Gambar SP Calciner & Kiln Sebagai Tempat Pembakaran 

c. Pendinginan (Cooling) 
    Alat utama yang digunakan untuk proses pendinginan clinker adalah cooler.  Selanjutnya clinker dikirim menuju tempat penampungan clinker (clinker silo) dengan menggunakan alat transportasi yaitu pan conveyor. Laju kecepatan pendinginan klinker menentukan komposisi akhir klinker. Jika klinker yang terbentuk selama pembakaran didinginkan perlahan maka beberapa reaksi yang telah terjadi di kiln akan berbalik (reverse), sehingga C3S yang telah terbentuk di kiln akan berkurang dan terlarut pada klinker cair yang belum sempat memadat selama proses pendinginan. Dengan pendinginan cepat fasa cair akan memadat dengan cepat sehingga mencegah berkurangnya C3S. Fasa cair yang kandungan SiO2-nya tinggi dan cair alumino-ferric yang kaya lime akan terkristalisasi sempurna pada pendinginan cepat. Laju pendinginan juga mempengaruhi keadaan kristal, reaktivitas fasa klinker dan tekstur klinker. Pendinginan klinker yang cepat berpengaruh pada perilaku dari oksida magnesium dan juga terhadap soundness dari semen yang dihasilkan. Makin cepat proses pendinginannya maka kristal periclase yang terbentuk semakin kecil yang timbul pada saat kristalisasi fasa cair. Klinker dengan pendinginan cepat menunjukkan daya spesifik yang lebih rendah. Hal ini disebabkan proporsi fasa cair yang lebih besar dan sekaligus ukuran kristalnya lebih kecil. 

5. Penggilingan akhir
    Bahan baku proses pembuatan semen terdiri dari :
  • Bahan baku utama, yaitu terak/clinker. 
  • Bahan baku korektif/penolong yaitu gypsum 
  • Bahan baku aditif yaitu trass, fly ash, slag, dan lain-lain.
     Finish Mill/penggilingan akhir adalah sebuah proses menggiling bersama antara terak dengan 3% - 5% gypsum natural atau sintetis (untuk pengendalian setting dinamakan retarder) dan beberapa jenis aditif (pozzolan, slag, dan batu kapur) yang ditambahkan dalam jumlah tertentu, selama memenuhi kualitas dan spesifikasi semen yang dipersyaratkan. Proses penggilingan terak secara garis besar dibagi menjadi sistim penggilingan open circuit dan sistim penggilingan closed circuit. Gambar dibawah menunjukkan pada gambar ”a” closed circuit dan gambar ”b” open circuit. Dalam open circuit panjang shell sekitar 4 – 5 kali dari diameter untuk mendapatkan kehalusan yang diinginkan. Sedangkan dalam closed circuit panjang shell sekitar 3 kali diameter atau kurang untuk mempercepat produk yang lewat. Separator bekerja sebagai pemisah sekaligus pendingin produk semen. Horizontal Tube Mill/Ball Mill adalah peralatan giling yang sering dijumpai di berbagai industri semen, meskipun sekarang sudah mulai dijumpai vertical mill untuk menggiling terak menjadi semen. Material yang telah mengalami penggilingan kemudian diangkut oleh bucket elevator menuju separator. Separator berfungsi untuk memisahkan semen yang ukurannya telah cukup halus dengan ukuran yang kurang halus. Semen yang cukup halus akan dibawa udara melalui cyclone, kemudian ditangkap oleh bag filter yang kemudian akan ditransfer ke dalam cement silo.

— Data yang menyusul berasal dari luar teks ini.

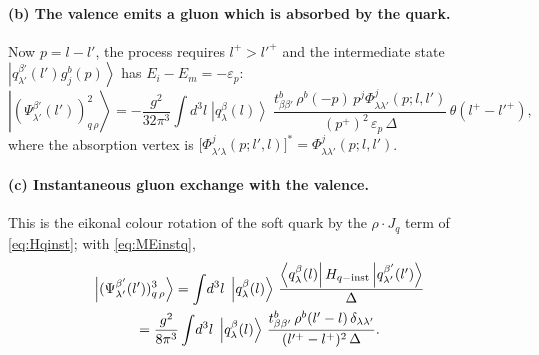 \documentclass[11pt,a4paper]{article}
\numberwithin{equation}{section}
\newcommand{\ibar}[2]{\draw[line width=1.1pt] (#1-0.13,#2) -- (#1+0.13,#2);}
\newcommand{\eps}{\varepsilon}
\newcommand{\ket}[1]{\left|#1\right\rangle}
\newcommand{\bra}[1]{\left\langle#1\right|}
\newcommand{\Ph}{\Phi}
\newcommand{\qk}[3]{q^{#1}_{#2}(#3)}
\newcommand{\gl}[3]{g^{#1}_{#2}(#3)}
\begin{document}
\paragraph{(b) The valence emits a gluon which is absorbed by the quark.}
\begin{center}
\end{center}
Now $p=l-l'$, the process requires $l^{+}>l'^{+}$ and the intermediate state
$\ket{\qk{\beta'}{\lambda'}{l'}\gl{b}{j}{p}}$ has $E_{i}-E_{m}=-\eps_{p}$:
\begin{equation}
\ket{(\Psi^{\beta'}_{\lambda'}(l'))^{2}_{q\,\rho}}=-\frac{g^{2}}{32\pi^{3}}\int\!d^{3}l\;\ket{\qk{\beta}{\lambda}{l}}\;
\frac{t^{b}_{\beta\beta'}\,\rho^{b}(-p)\,p^{j}\Ph^{j}_{\lambda\lambda'}(p;l,l')}{(p^{+})^{2}\,\eps_{p}\,\Delta}\,
\theta(l^{+}-l'^{+}) ,
\label{eq:P1b}
\end{equation}
where the absorption vertex is $\big[\Ph^{j}_{\lambda'\lambda}(p;l',l)\big]^{*}=\Ph^{j}_{\lambda\lambda'}(p;l,l')$.

\paragraph{(c) Instantaneous gluon exchange with the valence.}
\begin{center}
\end{center}
This is the eikonal colour rotation of the soft quark by the $\rho\cdot J_{q}$ term of
\eqref{eq:Hqinst}; with \eqref{eq:MEinstq},
\begin{multline}
\ket{(\Psi^{\beta'}_{\lambda'}(l'))^{3}_{q\,\rho}}=\int\!d^{3}l\;\ket{\qk{\beta}{\lambda}{l}}\,
\frac{\bra{\qk{\beta}{\lambda}{l}}H_{q-{\rm inst}}\ket{\qk{\beta'}{\lambda'}{l'}}}{\Delta}\\
=\frac{g^{2}}{8\pi^{3}}\int\!d^{3}l\;\ket{\qk{\beta}{\lambda}{l}}\,
\frac{t^{b}_{\beta\beta'}\,\rho^{b}(l'-l)\,\delta_{\lambda\lambda'}}{(l'^{+}-l^{+})^{2}\,\Delta} .
\label{eq:P1c}
\end{multline}
\end{document}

Gambar Finish Mill Sebagai Tempat Penggilingan Akhir
6. Pengemasan
   Pengemasan semen dibagi menjadi 2, yaitu pengemasan dengan menggunakan zak (kraft dan woven) dan pengemasan dalam bentuk curah. Semen dalam bentuk zak akan didistribusikan ke toko-toko bangunan dan end user. Sedangkan semen dalam bentuk curah akan didistribusikan ke proyek-proyek.

Tahapan proses pengemasan dengan menggunakan zak adalah sebagai berikut:
    Silo semen tempat penyimpanan produk dilengkapi dengan sistem aerasi untuk menghindari penggumpalan/koagulasi semen yang dapat disebabkan oleh air dari luar, dan pelindung dari udara ambient yang memiliki humiditas tinggi. Setelah itu Semen dari silo dikeluarkan dengan menggunakan udara bertekanan (discharge) dari semen silo lalu dibawa ke bin penampungan sementara sebelum masuk ke mesin packer atau loading ke truck.